-- INPUT DATA follows --

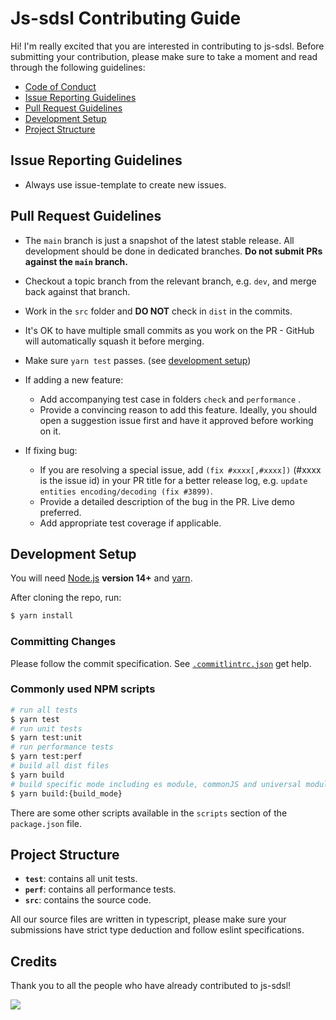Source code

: # Js-sdsl Contributing Guide

Hi! I'm really excited that you are interested in contributing to js-sdsl. Before submitting your contribution, please make sure to take a moment and read through the following guidelines:

- [Code of Conduct](https://github.com/js-sdsl/js-sdsl/blob/main/CODE_OF_CONDUCT.md)
- [Issue Reporting Guidelines](#issue-reporting-guidelines)
- [Pull Request Guidelines](#pull-request-guidelines)
- [Development Setup](#development-setup)
- [Project Structure](#project-structure)

## Issue Reporting Guidelines

- Always use issue-template to create new issues.

## Pull Request Guidelines

- The `main` branch is just a snapshot of the latest stable release. All development should be done in dedicated branches. **Do not submit PRs against the `main` branch.**

- Checkout a topic branch from the relevant branch, e.g. `dev`, and merge back against that branch.

- Work in the `src` folder and **DO NOT** check in `dist` in the commits.

- It's OK to have multiple small commits as you work on the PR - GitHub will automatically squash it before merging.

- Make sure `yarn test` passes. (see [development setup](#development-setup))

- If adding a new feature:

  - Add accompanying test case in folders `check` and `performance` .
  - Provide a convincing reason to add this feature. Ideally, you should open a suggestion issue first and have it approved before working on it.

- If fixing bug:
  - If you are resolving a special issue, add `(fix #xxxx[,#xxxx])` (#xxxx is the issue id) in your PR title for a better release log, e.g. `update entities encoding/decoding (fix #3899)`.
  - Provide a detailed description of the bug in the PR. Live demo preferred.
  - Add appropriate test coverage if applicable.

## Development Setup

You will need [Node.js](http://nodejs.org) **version 14+** and [yarn](https://yarnpkg.com/).

After cloning the repo, run:

```bash
$ yarn install
```

### Committing Changes

Please follow the commit specification. See [`.commitlintrc.json`](https://github.com/js-sdsl/js-sdsl/blob/main/.commitlintrc.json) get help.

### Commonly used NPM scripts

```bash
# run all tests
$ yarn test
# run unit tests
$ yarn test:unit
# run performance tests
$ yarn test:perf
# build all dist files
$ yarn build
# build specific mode including es module, commonJS and universal module definition
$ yarn build:{build_mode}
```

There are some other scripts available in the `scripts` section of the `package.json` file.

## Project Structure

- **`test`**: contains all unit tests.
- **`perf`**: contains all performance tests.
- **`src`**: contains the source code.

All our source files are written in typescript, please make sure your submissions have strict type deduction and follow eslint specifications.

## Credits

Thank you to all the people who have already contributed to js-sdsl!

<a href="https://github.com/js-sdsl/js-sdsl/graphs/contributors"><img src="https://contrib.rocks/image?repo=js-sdsl/js-sdsl" /></a>
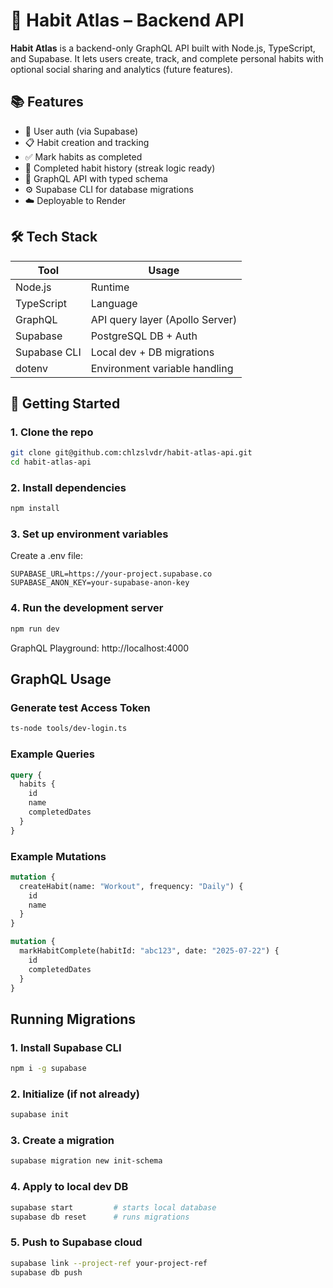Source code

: # 🧭 Habit Atlas – Backend API

**Habit Atlas** is a backend-only GraphQL API built with Node.js, TypeScript, and Supabase. It lets users create, track, and complete personal habits with optional social sharing and analytics (future features).

## 📚 Features

- 🔐 User auth (via Supabase)
- 📋 Habit creation and tracking
- ✅ Mark habits as completed
- 📆 Completed habit history (streak logic ready)
- 🧬 GraphQL API with typed schema
- ⚙️ Supabase CLI for database migrations
- ☁️ Deployable to Render

## 🛠 Tech Stack

| Tool        | Usage                           |
|-------------|----------------------------------|
| Node.js     | Runtime                          |
| TypeScript  | Language                         |
| GraphQL     | API query layer (Apollo Server)  |
| Supabase    | PostgreSQL DB + Auth             |
| Supabase CLI| Local dev + DB migrations        |
| dotenv      | Environment variable handling    |


## 🚀 Getting Started

### 1. Clone the repo

```bash
git clone git@github.com:chlzslvdr/habit-atlas-api.git
cd habit-atlas-api
```

### 2. Install dependencies

```bash
npm install
```

### 3. Set up environment variables

Create a .env file:

```
SUPABASE_URL=https://your-project.supabase.co
SUPABASE_ANON_KEY=your-supabase-anon-key
```

### 4. Run the development server

```bash
npm run dev
```
GraphQL Playground:
http://localhost:4000

## GraphQL Usage

###  Generate test Access Token
```bash
ts-node tools/dev-login.ts
```

###  Example Queries

```graphql
query {
  habits {
    id
    name
    completedDates
  }
}
```

###  Example Mutations

```graphql
mutation {
  createHabit(name: "Workout", frequency: "Daily") {
    id
    name
  }
}

mutation {
  markHabitComplete(habitId: "abc123", date: "2025-07-22") {
    id
    completedDates
  }
}
```

## Running Migrations

###  1. Install Supabase CLI
```bash
npm i -g supabase
```

###  2. Initialize (if not already)
```bash
supabase init
```

###  3. Create a migration
```bash
supabase migration new init-schema
```

###  4. Apply to local dev DB
```bash
supabase start         # starts local database
supabase db reset      # runs migrations
```

###  5. Push to Supabase cloud
```bash
supabase link --project-ref your-project-ref
supabase db push
```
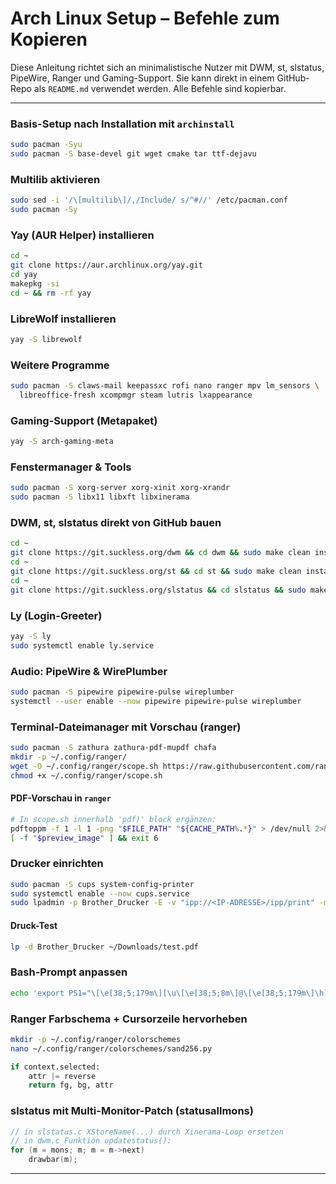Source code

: # Arch Linux Setup – Befehle zum Kopieren

Diese Anleitung richtet sich an minimalistische Nutzer mit DWM, st, slstatus, PipeWire, Ranger und Gaming-Support. 
Sie kann direkt in einem GitHub-Repo als `README.md` verwendet werden. Alle Befehle sind kopierbar.

---

### Basis-Setup nach Installation mit `archinstall`
```bash
sudo pacman -Syu
sudo pacman -S base-devel git wget cmake tar ttf-dejavu
```

### Multilib aktivieren
```bash
sudo sed -i '/\[multilib\]/,/Include/ s/^#//' /etc/pacman.conf
sudo pacman -Sy
```

### Yay (AUR Helper) installieren
```bash
cd ~
git clone https://aur.archlinux.org/yay.git
cd yay
makepkg -si
cd ~ && rm -rf yay
```

### LibreWolf installieren
```bash
yay -S librewolf
```

### Weitere Programme
```bash
sudo pacman -S claws-mail keepassxc rofi nano ranger mpv lm_sensors \
  libreoffice-fresh xcompmgr steam lutris lxappearance
```

### Gaming-Support (Metapaket)
```bash
yay -S arch-gaming-meta
```

### Fenstermanager & Tools
```bash
sudo pacman -S xorg-server xorg-xinit xorg-xrandr
sudo pacman -S libx11 libxft libxinerama
```

### DWM, st, slstatus direkt von GitHub bauen
```bash
cd ~
git clone https://git.suckless.org/dwm && cd dwm && sudo make clean install
cd ~
git clone https://git.suckless.org/st && cd st && sudo make clean install
cd ~
git clone https://git.suckless.org/slstatus && cd slstatus && sudo make clean install
```

### Ly (Login-Greeter)
```bash
yay -S ly
sudo systemctl enable ly.service
```

### Audio: PipeWire & WirePlumber
```bash
sudo pacman -S pipewire pipewire-pulse wireplumber
systemctl --user enable --now pipewire pipewire-pulse wireplumber
```

### Terminal-Dateimanager mit Vorschau (ranger)
```bash
sudo pacman -S zathura zathura-pdf-mupdf chafa
mkdir -p ~/.config/ranger/
wget -O ~/.config/ranger/scope.sh https://raw.githubusercontent.com/ranger/ranger/dev/ranger/ext/scope.sh
chmod +x ~/.config/ranger/scope.sh
```

#### PDF-Vorschau in `ranger`
```bash
# In scope.sh innerhalb 'pdf)' block ergänzen:
pdftoppm -f 1 -l 1 -png "$FILE_PATH" "${CACHE_PATH%.*}" > /dev/null 2>&1
[ -f "$preview_image" ] && exit 6
```

### Drucker einrichten
```bash
sudo pacman -S cups system-config-printer
sudo systemctl enable --now cups.service
sudo lpadmin -p Brother_Drucker -E -v "ipp://<IP-ADRESSE>/ipp/print" -m everywhere
```

#### Druck-Test
```bash
lp -d Brother_Drucker ~/Downloads/test.pdf
```

### Bash-Prompt anpassen
```bash
echo 'export PS1="\[\e[38;5;179m\][\u\[\e[38;5;8m\]@\[\e[38;5;179m\]\h] \[\e[38;5;7m\][\W] \[\033[0m\]"' >> ~/.bashrc
```

### Ranger Farbschema + Cursorzeile hervorheben
```bash
mkdir -p ~/.config/ranger/colorschemes
nano ~/.config/ranger/colorschemes/sand256.py
```
```python
if context.selected:
    attr |= reverse
    return fg, bg, attr
```

### slstatus mit Multi-Monitor-Patch (statusallmons)
```c
// in slstatus.c XStoreName(...) durch Xinerama-Loop ersetzen
// in dwm.c Funktion updatestatus():
for (m = mons; m; m = m->next)
    drawbar(m);
```

---
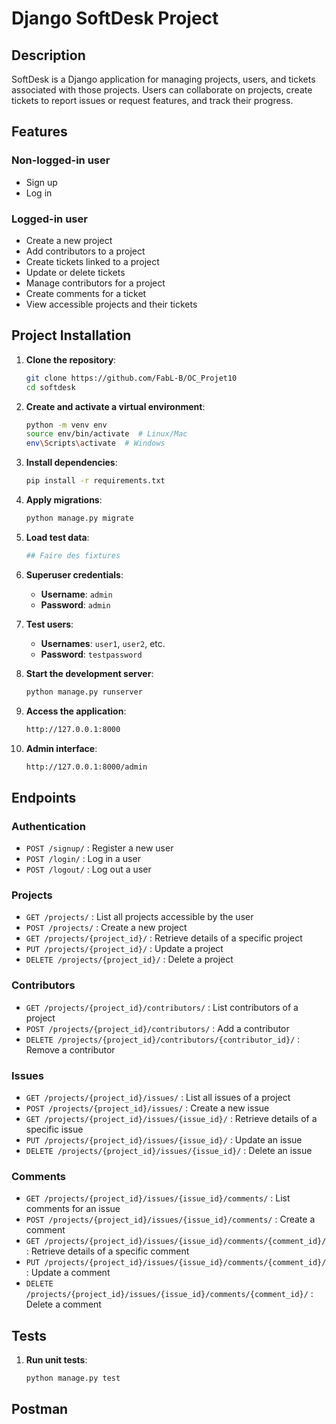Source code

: # Django SoftDesk Project

## Description

SoftDesk is a Django application for managing projects, users, and tickets associated with those projects. Users can collaborate on projects, create tickets to report issues or request features, and track their progress.

## Features

### Non-logged-in user
- Sign up
- Log in

### Logged-in user
- Create a new project
- Add contributors to a project
- Create tickets linked to a project
- Update or delete tickets
- Manage contributors for a project
- Create comments for a ticket
- View accessible projects and their tickets

## Project Installation

1. **Clone the repository**:
    ```bash
    git clone https://github.com/FabL-B/OC_Projet10
    cd softdesk
    ```

2. **Create and activate a virtual environment**:
    ```bash
    python -m venv env
    source env/bin/activate  # Linux/Mac
    env\Scripts\activate  # Windows
    ```

3. **Install dependencies**:
    ```bash
    pip install -r requirements.txt
    ```

4. **Apply migrations**:
    ```bash
    python manage.py migrate
    ```

5. **Load test data**:
    ```bash
    ## Faire des fixtures
    ```

6. **Superuser credentials**:
   - **Username**: `admin`
   - **Password**: `admin`

7. **Test users**:
   - **Usernames**: `user1`, `user2`, etc.
   - **Password**: `testpassword`

8. **Start the development server**:
    ```bash
    python manage.py runserver
    ```

9. **Access the application**:
    ```bash
    http://127.0.0.1:8000
    ```

10. **Admin interface**:
    ```bash
    http://127.0.0.1:8000/admin
    ```

## Endpoints

### Authentication
- `POST /signup/` : Register a new user
- `POST /login/` : Log in a user
- `POST /logout/` : Log out a user

### Projects
- `GET /projects/` : List all projects accessible by the user
- `POST /projects/` : Create a new project
- `GET /projects/{project_id}/` : Retrieve details of a specific project
- `PUT /projects/{project_id}/` : Update a project
- `DELETE /projects/{project_id}/` : Delete a project

### Contributors
- `GET /projects/{project_id}/contributors/` : List contributors of a project
- `POST /projects/{project_id}/contributors/` : Add a contributor
- `DELETE /projects/{project_id}/contributors/{contributor_id}/` : Remove a contributor

### Issues
- `GET /projects/{project_id}/issues/` : List all issues of a project
- `POST /projects/{project_id}/issues/` : Create a new issue
- `GET /projects/{project_id}/issues/{issue_id}/` : Retrieve details of a specific issue
- `PUT /projects/{project_id}/issues/{issue_id}/` : Update an issue
- `DELETE /projects/{project_id}/issues/{issue_id}/` : Delete an issue

### Comments
- `GET /projects/{project_id}/issues/{issue_id}/comments/` : List comments for an issue
- `POST /projects/{project_id}/issues/{issue_id}/comments/` : Create a comment
- `GET /projects/{project_id}/issues/{issue_id}/comments/{comment_id}/` : Retrieve details of a specific comment
- `PUT /projects/{project_id}/issues/{issue_id}/comments/{comment_id}/` : Update a comment
- `DELETE /projects/{project_id}/issues/{issue_id}/comments/{comment_id}/` : Delete a comment

## Tests

1. **Run unit tests**:
    ```bash
    python manage.py test
    ```

## Postman 


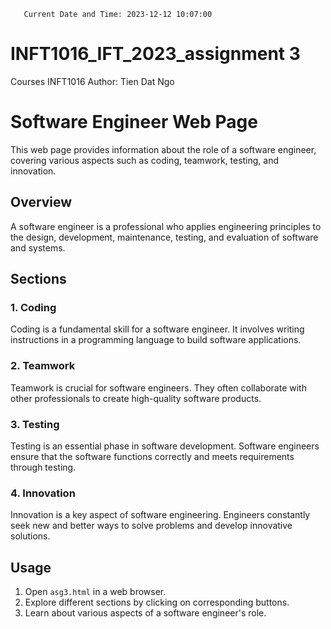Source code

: 
```plaintext
   Current Date and Time: 2023-12-12 10:07:00
   ```

# INFT1016_IFT_2023_assignment 3

Courses INFT1016
Author: Tien Dat Ngo

# Software Engineer Web Page

This web page provides information about the role of a software engineer, covering various aspects such as coding, teamwork, testing, and innovation.

## Overview

A software engineer is a professional who applies engineering principles to the design, development, maintenance, testing, and evaluation of software and systems.

## Sections

### 1. Coding

Coding is a fundamental skill for a software engineer. It involves writing instructions in a programming language to build software applications.

### 2. Teamwork

Teamwork is crucial for software engineers. They often collaborate with other professionals to create high-quality software products.

### 3. Testing

Testing is an essential phase in software development. Software engineers ensure that the software functions correctly and meets requirements through testing.

### 4. Innovation

Innovation is a key aspect of software engineering. Engineers constantly seek new and better ways to solve problems and develop innovative solutions.

## Usage

1. Open `asg3.html` in a web browser.
2. Explore different sections by clicking on corresponding buttons.
3. Learn about various aspects of a software engineer's role.



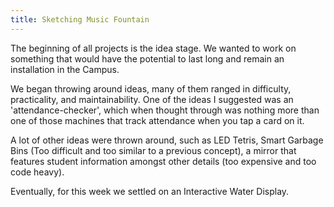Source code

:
 ```yaml
---
title: Sketching Music Fountain
---
```


The beginning of all projects is the idea stage. We wanted to work on something that would have the potential to last long and remain an installation in the Campus.

We began throwing around ideas, many of them ranged in difficulty, practicality, and maintainability. One of the ideas I suggested was an 'attendance-checker', which when thought through was nothing more than one of those machines that track attendance when you tap a card on it.

A lot of other ideas were thrown around, such as LED Tetris, Smart Garbage Bins (Too difficult and too similar to a previous concept), a mirror that features student information amongst other details (too expensive and too code heavy).

Eventually, for this week we settled on an Interactive Water Display.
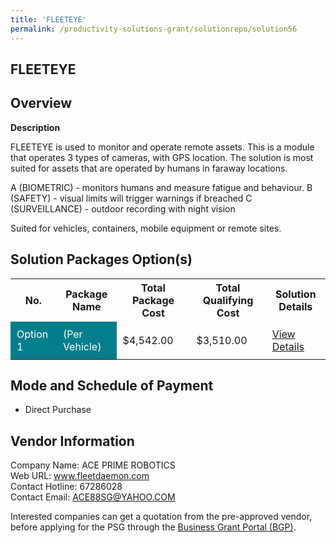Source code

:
 ```yaml
---
title: 'FLEETEYE'
permalink: /productivity-solutions-grant/solutionrepo/solution56
---
```


## FLEETEYE

## Overview

**Description**

FLEETEYE is used to monitor and operate remote assets.
This is a module that operates 3 types of cameras, with GPS location.
The solution is most suited for assets that are operated by humans in faraway locations.

A (BIOMETRIC) - monitors humans and measure fatigue and behaviour.
B (SAFETY) - visual limits will trigger warnings if breached
C (SURVEILLANCE) - outdoor recording with night vision

Suited for vehicles, containers, mobile equipment or remote sites.

## Solution Packages Option(s)

<table>
<tr>
<th><b>No.</b></th>
<th><b>Package Name</b></th>
<th><b>Total Package Cost</b></th>
<th><b>Total Qualifying Cost</b></th>
<th><b>Solution Details</b></th>
</tr>
<tr>
<td style='padding: 10px; background-color: #037E8A; color: #FFFFFF;'>Option 1</td>
<td style='padding: 10px; background-color: #037E8A; color: #FFFFFF;'>(Per Vehicle)</td>
<td style='padding: 10px;'>$4,542.00</td>
<td style='padding: 10px;'>$3,510.00</td>
<td style='padding: 10px;'><a href='/images/psg/Ace_20220359_Desensitised_Annex_3.pdf' target='_blank'>View Details</a></td>
</tr>
</table>

## Mode and Schedule of Payment

 - Direct Purchase

## Vendor Information

 Company Name: ACE PRIME ROBOTICS<br>Web URL: www.fleetdaemon.com <br>Contact Hotline: 67286028 <br>Contact Email: ACE88SG@YAHOO.COM <br>

Interested companies can get a quotation from the pre-approved vendor, before applying for the PSG through the <a href='https://www.businessgrants.gov.sg/' target='_blank' rel='noopener'>Business Grant Portal (BGP)</a>.

<script src="/jquery/resize-tables.js"></script>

-- INPUT DATA concluded --

### YOUR OBJECTIVE:
Please count the lines of the entries above that include "nano" and give only the total.

### RESPONSE BOX:
2